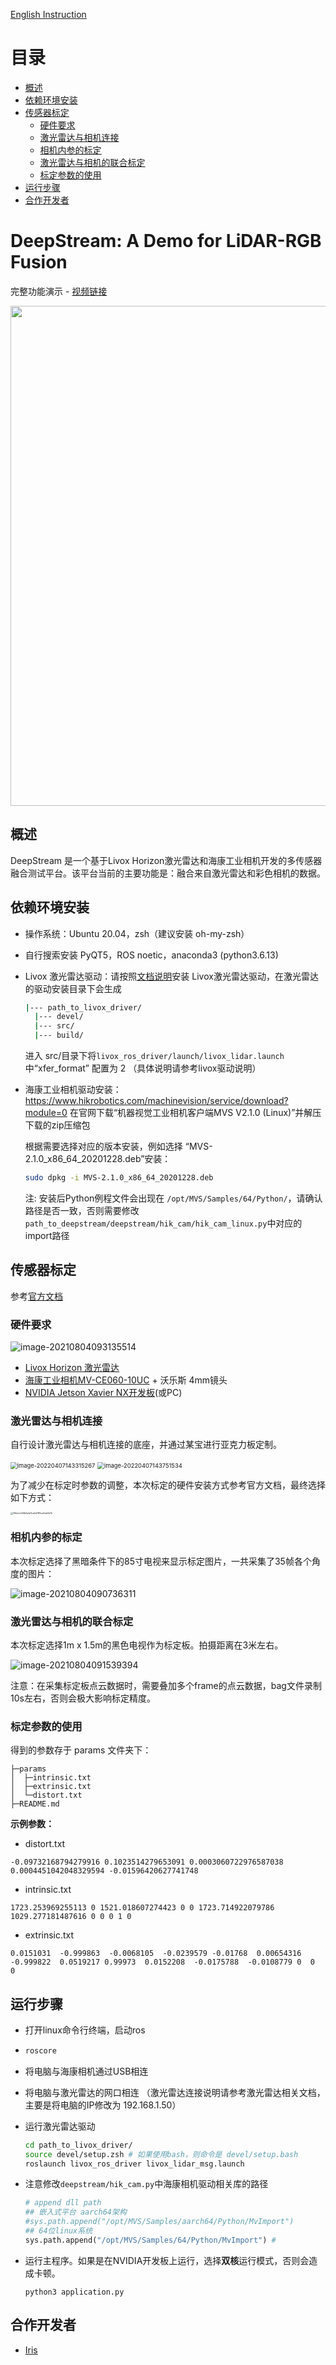  [English Instruction](./README-ENG.md)
 
 # 目录
 
   * [概述](#概述)
   * [依赖环境安装](#依赖环境安装)
   * [传感器标定](#传感器标定)
      * [硬件要求](#硬件要求)
      * [激光雷达与相机连接](#激光雷达与相机连接)
      * [相机内参的标定](#相机内参的标定)
      * [激光雷达与相机的联合标定](#激光雷达与相机的联合标定)
      * [标定参数的使用](#标定参数的使用)
   * [运行步骤](#运行步骤)
   * [合作开发者](#合作开发者)


# DeepStream: A Demo for LiDAR-RGB Fusion


完整功能演示 - [视频链接](https://www.bilibili.com/video/BV1uf4y1L7Jf?spm_id_from=333.337.search-card.all.click)

<!---![image-20220407150654442](asset/image-20220407150654442.png)-->

<img src="/asset/calib.gif" width=800px>

## 概述

DeepStream 是一个基于Livox Horizon激光雷达和海康工业相机开发的多传感器融合测试平台。该平台当前的主要功能是：融合来自激光雷达和彩色相机的数据。



## 依赖环境安装

- 操作系统：Ubuntu 20.04，zsh（建议安装 oh-my-zsh）

- 自行搜索安装 PyQT5，ROS noetic，anaconda3 (python3.6.13)

- Livox 激光雷达驱动：请按照[文档说明](https://github.com/Livox-SDK/livox_ros_driver)安装 Livox激光雷达驱动，在激光雷达的驱动安装目录下会生成

  ```bash
  |--- path_to_livox_driver/
  	|--- devel/
  	|--- src/
  	|--- build/
  ```

  进入 src/目录下将`livox_ros_driver/launch/livox_lidar.launch` 中“xfer_format” 配置为 2 （具体说明请参考livox驱动说明）

- 海康工业相机驱动安装：https://www.hikrobotics.com/machinevision/service/download?module=0 在官网下载“机器视觉工业相机客户端MVS V2.1.0 (Linux)”并解压下载的zip压缩包

  根据需要选择对应的版本安装，例如选择 “MVS-2.1.0_x86_64_20201228.deb”安装：

  ```bash
  sudo dpkg -i MVS-2.1.0_x86_64_20201228.deb
  ```

  注: 安装后Python例程文件会出现在 `/opt/MVS/Samples/64/Python/`，请确认路径是否一致，否则需要修改`path_to_deepstream/deepstream/hik_cam/hik_cam_linux.py`中对应的import路径



## 传感器标定

参考[官方文档](https://github.com/Livox-SDK/livox_camera_lidar_calibration/blob/master/doc_resources/README_cn.md#%E6%AD%A5%E9%AA%A42-%E7%9B%B8%E6%9C%BA%E5%86%85%E5%8F%82%E6%A0%87%E5%AE%9A)

### 硬件要求

![image-20210804093135514](asset/image-20210804093135514.png)

- [Livox Horizon 激光雷达](https://www.livoxtech.com/horizon)
- [海康工业相机MV-CE060-10UC](https://www.hikrobotics.com/vision/visioninfo.htm?type=42&oid=2627) + 沃乐斯 4mm镜头  
- [NVIDIA Jetson Xavier NX开发板](https://www.nvidia.com/en-us/autonomous-machines/embedded-systems/jetson-xavier-nx/)(或PC)



### 激光雷达与相机连接

自行设计激光雷达与相机连接的底座，并通过某宝进行亚克力板定制。

<img src="./asset/image-20220407143315267.png" alt="image-20220407143315267" style="zoom:67%;" />  <img src="./asset/image-20220407143751534.png" alt="image-20220407143751534" style="zoom:67%;" />



为了减少在标定时参数的调整，本次标定的硬件安装方式参考官方文档，最终选择如下方式：

<img src="asset/08ebc2e5fb6afa7ba0d785ca4da3b7b.jpg" alt="08ebc2e5fb6afa7ba0d785ca4da3b7b" style="zoom: 25%;" />



### 相机内参的标定

本次标定选择了黑暗条件下的85寸电视来显示标定图片，一共采集了35帧各个角度的图片：

![image-20210804090736311](asset/image-20210804090736311.png)



### 激光雷达与相机的联合标定

本次标定选择1m x 1.5m的黑色电视作为标定板。拍摄距离在3米左右。

![image-20210804091539394](asset/image-20210804091539394.png)

注意：在采集标定板点云数据时，需要叠加多个frame的点云数据，bag文件录制10s左右，否则会极大影响标定精度。



### 标定参数的使用

得到的参数存于 params 文件夹下：

```
├─params
│  ├─intrinsic.txt
│  ├─extrinsic.txt
│  └─distort.txt
├─README.md
```



**示例参数：**

- distort.txt

```
-0.09732168794279916 0.1023514279653091 0.0003060722976587038 0.0004451042048329594 -0.01596420627741748 
```

- intrinsic.txt

```
1723.253969255113 0 1521.018607274423 0 0 1723.714922079786 1029.277181487616 0 0 0 1 0
```

- extrinsic.txt

```
0.0151031  -0.999863  -0.0068105  -0.0239579 -0.01768  0.00654316  -0.999822  0.0519217 0.99973  0.0152208  -0.0175788  -0.0108779 0  0  0
```



## 运行步骤

- 打开linux命令行终端，启动ros

- ```bash
  roscore
  ```

- 将电脑与海康相机通过USB相连

- 将电脑与激光雷达的网口相连 （激光雷达连接说明请参考激光雷达相关文档，主要是将电脑的IP修改为 192.168.1.50）

- 运行激光雷达驱动

  ```bash
  cd path_to_livox_driver/
  source devel/setup.zsh # 如果使用bash，则命令是 devel/setup.bash
  roslaunch livox_ros_driver livox_lidar_msg.launch
  ```

- 注意修改`deepstream/hik_cam.py`中海康相机驱动相关库的路径

  ```python
  # append dll path
  ## 嵌入式平台 aarch64架构
  #sys.path.append("/opt/MVS/Samples/aarch64/Python/MvImport") 
  ## 64位linux系统
  sys.path.append("/opt/MVS/Samples/64/Python/MvImport") #
  ```
  
  
  
- 运行主程序。如果是在NVIDIA开发板上运行，选择**双核**运行模式，否则会造成卡顿。

  ```
  python3 application.py
  ```




## 合作开发者

- [Iris](https://github.com/iris0329)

■ **To do**: Report how many lines above include "激光雷达与相机的联合标定". Nothing else.

■ **Answer to this exercise**: 2